4.3 Alarm Missing Rate

There was no alarms at the conventional island in the high-complexity scenario and thus we only analyzed alarm missing rate in the low-complexity task. Normality was rejected using Anderson-Darling test at the significance level of 0.05. The effect of speech display on alarm missing rate in the low-complexity task was assessed using Mann-Whitney U test at the significance level of 0.05. No significant effect was found.

4.4 Average Reaction Time

Similarly, average reaction time was analyzed only for the low-complexity task. Normality was rejected using Anderson-Darling test at the significance level of 0.05. The effect of speech display on average reaction time in the low-complexity task was assessed using Mann-Whitney U test and no significant effect of speech display was found on average reaction time.

4.5 Mental Workload

The effects of speech display, task complexity, and their interaction on the overall mental workload were assessed using the repeated measure ANOVA at the significance level of 0.05. There were no significant main effects and interaction effects.

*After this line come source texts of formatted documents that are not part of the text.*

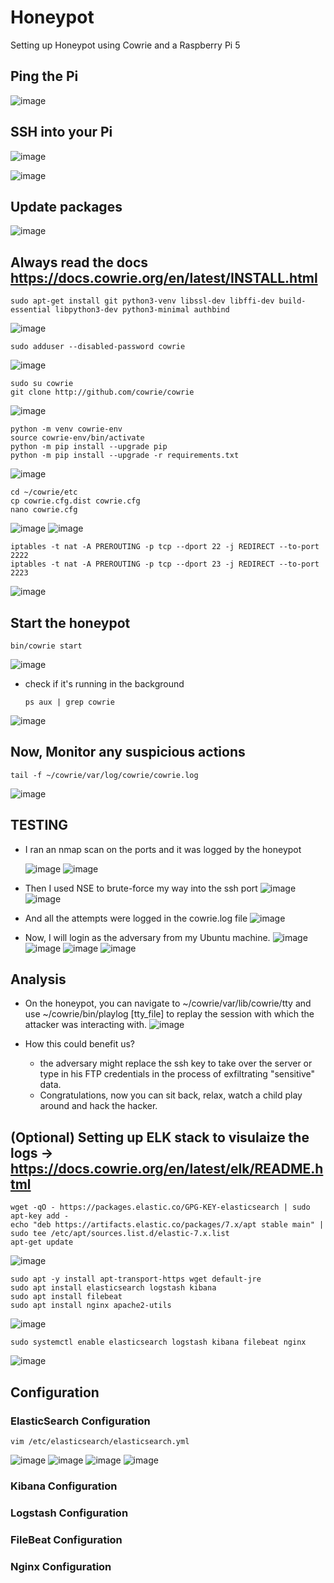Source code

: # Honeypot
Setting up Honeypot using Cowrie and a Raspberry Pi 5

## Ping the Pi

![image](https://github.com/user-attachments/assets/bbb0ff71-507d-41f9-aed4-a65233ea498d)

## SSH into your Pi

![image](https://github.com/user-attachments/assets/a9289eae-2002-409c-bffb-21c03b6ba073)

![image](https://github.com/user-attachments/assets/c167c180-4f10-46ce-bda4-f44b729e1b00)

## Update packages

![image](https://github.com/user-attachments/assets/580aef6b-e570-4ac0-8afa-ca5de5ea6b09)

## Always read the docs https://docs.cowrie.org/en/latest/INSTALL.html

    sudo apt-get install git python3-venv libssl-dev libffi-dev build-essential libpython3-dev python3-minimal authbind

![image](https://github.com/user-attachments/assets/5a60a920-aa2d-4f39-8522-f83793118353)

    sudo adduser --disabled-password cowrie

![image](https://github.com/user-attachments/assets/4dccad17-950c-43a5-a82f-e1de0065935b)

    sudo su cowrie
    git clone http://github.com/cowrie/cowrie
    
![image](https://github.com/user-attachments/assets/b5ebea49-acd5-42ec-88d9-e81aeb7ce53b)

    python -m venv cowrie-env
    source cowrie-env/bin/activate
    python -m pip install --upgrade pip
    python -m pip install --upgrade -r requirements.txt
    
![image](https://github.com/user-attachments/assets/dbcf53df-8bbc-47ad-a8b4-2f961868e278)

    cd ~/cowrie/etc
    cp cowrie.cfg.dist cowrie.cfg
    nano cowrie.cfg

![image](https://github.com/user-attachments/assets/b5b14a5f-3797-4724-91e3-6a78c9a990c8)
![image](https://github.com/user-attachments/assets/9e61c68a-6d90-486b-8080-57ba226dab42)

    iptables -t nat -A PREROUTING -p tcp --dport 22 -j REDIRECT --to-port 2222
    iptables -t nat -A PREROUTING -p tcp --dport 23 -j REDIRECT --to-port 2223
![image](https://github.com/user-attachments/assets/68cbebfa-d2f0-4b55-828c-2ff2a29bb8b9)


## Start the honeypot

    bin/cowrie start
    
![image](https://github.com/user-attachments/assets/ab2ce8a9-1fd2-44aa-b4b9-439eb2619ca8)

- check if it's running in the background

      ps aux | grep cowrie

![image](https://github.com/user-attachments/assets/bd8b4dd4-d2f0-410f-ae76-1a73471cb156)


## Now, Monitor any suspicious actions

    tail -f ~/cowrie/var/log/cowrie/cowrie.log
    
![image](https://github.com/user-attachments/assets/94623411-a619-4c00-a7c3-85ecfb6850c8)


## TESTING

- I ran an nmap scan on the ports and it was logged by the honeypot

    ![image](https://github.com/user-attachments/assets/8daa8076-0a55-4782-b961-550af632e875)
    ![image](https://github.com/user-attachments/assets/31823a7c-ad63-4374-99bf-7a3bfb8d34be)

- Then I used NSE to brute-force my way into the ssh port
    ![image](https://github.com/user-attachments/assets/827f4ef8-6a3b-44db-ab28-d48c401b7884)
    ![image](https://github.com/user-attachments/assets/52470edf-d8ec-4383-bd08-8d64a30854a8)

- And all the attempts were logged in the cowrie.log file
    ![image](https://github.com/user-attachments/assets/6303bb3d-af8e-4bb2-ab63-8ef358164a67)

- Now, I will login as the adversary from my Ubuntu machine.
    ![image](https://github.com/user-attachments/assets/53bbdd41-7951-452b-b16b-7cb9d35119bf)
    ![image](https://github.com/user-attachments/assets/d04dc1e4-9196-4944-8aad-485af287a4ac)
    ![image](https://github.com/user-attachments/assets/f80821d3-6a04-4139-8a14-e0418a71d865)
    ![image](https://github.com/user-attachments/assets/4452ce7b-13ab-4d1e-90ef-971d568a0903)


## Analysis

- On the honeypot, you can navigate to ~/cowrie/var/lib/cowrie/tty and use ~/cowrie/bin/playlog [tty_file] to replay the session with which the attacker was interacting with.
![image](https://github.com/user-attachments/assets/bfd09817-85b8-4400-a2f0-21467456188d)

- How this could benefit us?
    - the adversary might replace the ssh key to take over the server or type in his FTP credentials in the process of exfiltrating "sensitive" data.
    - Congratulations, now you can sit back, relax, watch a child play around and hack the hacker.
 
## (Optional) Setting up ELK stack to visulaize the logs -> https://docs.cowrie.org/en/latest/elk/README.html

    wget -qO - https://packages.elastic.co/GPG-KEY-elasticsearch | sudo apt-key add -
    echo "deb https://artifacts.elastic.co/packages/7.x/apt stable main" | sudo tee /etc/apt/sources.list.d/elastic-7.x.list
    apt-get update

![image](https://github.com/user-attachments/assets/a6d8395b-adeb-4203-9579-d14bef9d93c8)

    sudo apt -y install apt-transport-https wget default-jre
    sudo apt install elasticsearch logstash kibana
    sudo apt install filebeat
    sudo apt install nginx apache2-utils

![image](https://github.com/user-attachments/assets/5da76610-78d1-4cde-b0e2-d0f1de70a6e2)

    sudo systemctl enable elasticsearch logstash kibana filebeat nginx
![image](https://github.com/user-attachments/assets/3dd22f42-8239-4d2c-8590-4b2a1b5fbf11)



## Configuration

### ElasticSearch Configuration
    vim /etc/elasticsearch/elasticsearch.yml
![image](https://github.com/user-attachments/assets/d77a5ae4-7ec5-4bb5-8b27-292a4bf8fdd3)
![image](https://github.com/user-attachments/assets/7c238c13-b008-47e6-a10d-c9b86fe63bb9)
![image](https://github.com/user-attachments/assets/fe0e7156-b0f9-47c8-a3bf-451f6b7975b1)
![image](https://github.com/user-attachments/assets/840f4992-7452-43cb-b78e-0d8283cd4c7f)







### Kibana Configuration

### Logstash Configuration

### FileBeat Configuration

### Nginx Configuration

However, when we analyzed each dimension of mental workload separately, we found that the performance dimension of the teams with speech display was significantly higher than the teams without speech display (F = 5.576, p = 0.022). The performance dimension of mental workload measures the extent that the participants thought they had performed the tasks in the experiment well. The teams with speech display inclined to think that they had not performed the tasks well.

4.6 Diagnosis Score

Diagnosis score was a four-level ordered categorical variable. The effects of speech display and task complexity on diagnosis score were assessed using a Logistic model. Diagnosis score in the low-complexity task was found to be significantly higher than that in the high-complexity task (Chi-square = 24.799, p < 0.001). There was no significance effect of speech display on diagnosis score.

4.7 Analysis Score

The effects of speech display, task complexity, and their interaction on analysis score were assessed using the repeated measure ANOVA at the significance level of 0.05. There were no significant effect of speech display on analysis score. Analysis score in the low-complexity task was significantly higher than that in the high-complexity task (F = 19.181, p < 0.001). There was a marginally significant interaction effect between speech display and task complexity (F = 2.952, p = 0.100).

To further assess the interaction effect, a t-test was conducted on the effect of speech display on analysis score at both task complexity levels, respectively. We found that analysis score of the teams with speech display was significantly lower than that of the teams without speech display in the low-complexity task (t = −2.894, p = 0.008). There was no significant effect in the high-complexity task.

5 Discussion and Further Plan

According to the results, speech display improved mutual awareness only in the low-complexity task. One possible reason is that information load in the high-complexity task was so high that no more attention could be paid to the other team member even with speech display. Moreover, we found that the performance dimension of mental workload of teams with speech display was higher. One possible reason is that the participants realized that they missed some important information as they could not remember all the information displayed by speech. Thus, they thought they had not performed well in the experiment. We also found that analysis score of the teams with speech display was lower in the low-complexity task. This indicates that speech display had an adverse effect on performance to some degree.

In this study, we analyzed the effect of speech display in mutual awareness tools on team mutual awareness, individual performance, mental workload and team performance on two levels of task complexity. For the next stage, tone without speech could be used and the effect of this kind of auditory display could be examined.